Yuxuan Xue, Xianghui Xie, Margaret Kostyrko, Gerard Pons-Moll

¹University of Tübingen,
²Tübingen AI Center,
³Max Planck Institute for Informatics, Saarland Informatics Campus

🚧 Project: https://yuxuan-xue.com/infini-human/
📄 Paper: https://yuxuan-xue.com/infini-human/paper/infinihuman.pdf
💻 Code: https://github.com/YuxuanSnow/InfiniHuman/
❌ ArXiv: https://arxiv.org/abs/2510.11650

Generating realistic and controllable 3D human avatars is a long-standing challenge, particularly when covering broad attribute ranges such as ethnicity, age, clothing styles, and detailed body shapes. Capturing and annotating large-scale human datasets for training generative models is prohibitively expensive and limited in scale and diversity. The central question we address in this paper is: Can existing foundation models be distilled to generate theoretically unbounded, richly annotated 3D human data?
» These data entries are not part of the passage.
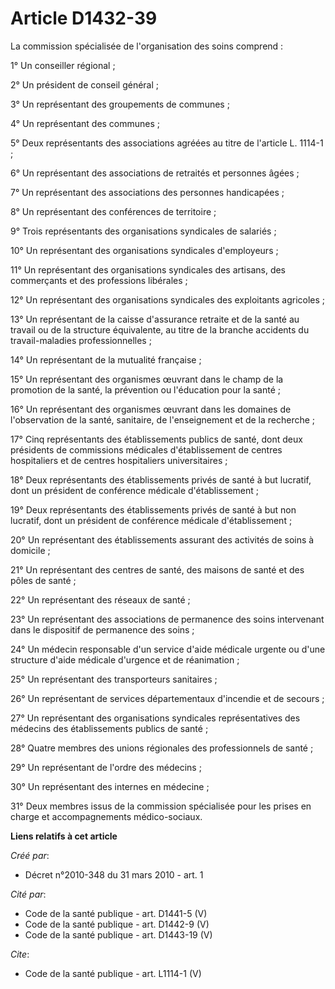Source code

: # Article D1432-39

La commission spécialisée de l'organisation des soins comprend : 

1° Un conseiller régional ; 

2° Un président de conseil général ; 

3° Un représentant des groupements de communes ; 

4° Un représentant des communes ; 

5° Deux représentants des associations agréées au titre de l'article L. 1114-1 ; 

6° Un représentant des associations de retraités et personnes âgées ; 

7° Un représentant des associations des personnes handicapées ; 

8° Un représentant des conférences de territoire ; 

9° Trois représentants des organisations syndicales de salariés ; 

10° Un représentant des organisations syndicales d'employeurs ; 

11° Un représentant des organisations syndicales des artisans, des commerçants et des professions libérales ; 

12° Un représentant des organisations syndicales des exploitants agricoles ; 

13° Un représentant de la caisse d'assurance retraite et de la santé au travail ou de la structure équivalente, au titre de
la branche accidents du travail-maladies professionnelles ; 

14° Un représentant de la mutualité française ; 

15° Un représentant des organismes œuvrant dans le champ de la promotion de la santé, la prévention ou l'éducation pour la
santé ; 

16° Un représentant des organismes œuvrant dans les domaines de l'observation de la santé, sanitaire, de l'enseignement et de
la recherche ; 

17° Cinq représentants des établissements publics de santé, dont deux présidents de commissions médicales d'établissement de
centres hospitaliers et de centres hospitaliers universitaires ; 

18° Deux représentants des établissements privés de santé à but lucratif, dont un président de conférence médicale
d'établissement ; 

19° Deux représentants des établissements privés de santé à but non lucratif, dont un président de conférence médicale
d'établissement ; 

20° Un représentant des établissements assurant des activités de soins à domicile ; 

21° Un représentant des centres de santé, des maisons de santé et des pôles de santé ; 

22° Un représentant des réseaux de santé ; 

23° Un représentant des associations de permanence des soins intervenant dans le dispositif de permanence des soins ; 

24° Un médecin responsable d'un service d'aide médicale urgente ou d'une structure d'aide médicale d'urgence et de
réanimation ; 

25° Un représentant des transporteurs sanitaires ; 

26° Un représentant de services départementaux d'incendie et de secours ; 

27° Un représentant des organisations syndicales représentatives des médecins des établissements publics de santé ; 

28° Quatre membres des unions régionales des professionnels de santé ; 

29° Un représentant de l'ordre des médecins ; 

30° Un représentant des internes en médecine ; 

31° Deux membres issus de la commission spécialisée pour les prises en charge et accompagnements médico-sociaux.

**Liens relatifs à cet article**

_Créé par_:

  - Décret n°2010-348 du 31 mars 2010 - art. 1

_Cité par_:

  - Code de la santé publique - art. D1441-5 (V)
  - Code de la santé publique - art. D1442-9 (V)
  - Code de la santé publique - art. D1443-19 (V)

_Cite_:

  - Code de la santé publique - art. L1114-1 (V)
We introduce InfiniHuman, a framework that synergistically distills these models to produce richly annotated human data at minimal cost and with theoretically unlimited scalability. We propose InfiniHumanData, a fully automatic pipeline that leverages vision-language and image generation models to create a large-scale multi-modal dataset. User study shows our automatically generated identities are undistinguishable from scan renderings. InfiniHumanData contains 111K identities spanning unprecedented diversity. Each identity is annotated with multi-granularity text descriptions, multi-view RGB images, detailed clothing images, and SMPL body-shape parameters. Building on this dataset, we propose InfiniHumanGen, a diffusion-based generative pipeline conditioned on text, body shape, and clothing assets. InfiniHumanGen enables fast, realistic, and precisely controllable avatar generation. Extensive experiments demonstrate significant improvements over state-of-the-art methods in visual quality, generation speed, and controllability. Our approach enables high-quality avatar generation with fine-grained control at effectively unbounded scale through a practical and affordable solution. We will publicly release the automatic data generation pipeline, the comprehensive InfiniHumanData dataset, and the InfiniHumanGen models at this https URL.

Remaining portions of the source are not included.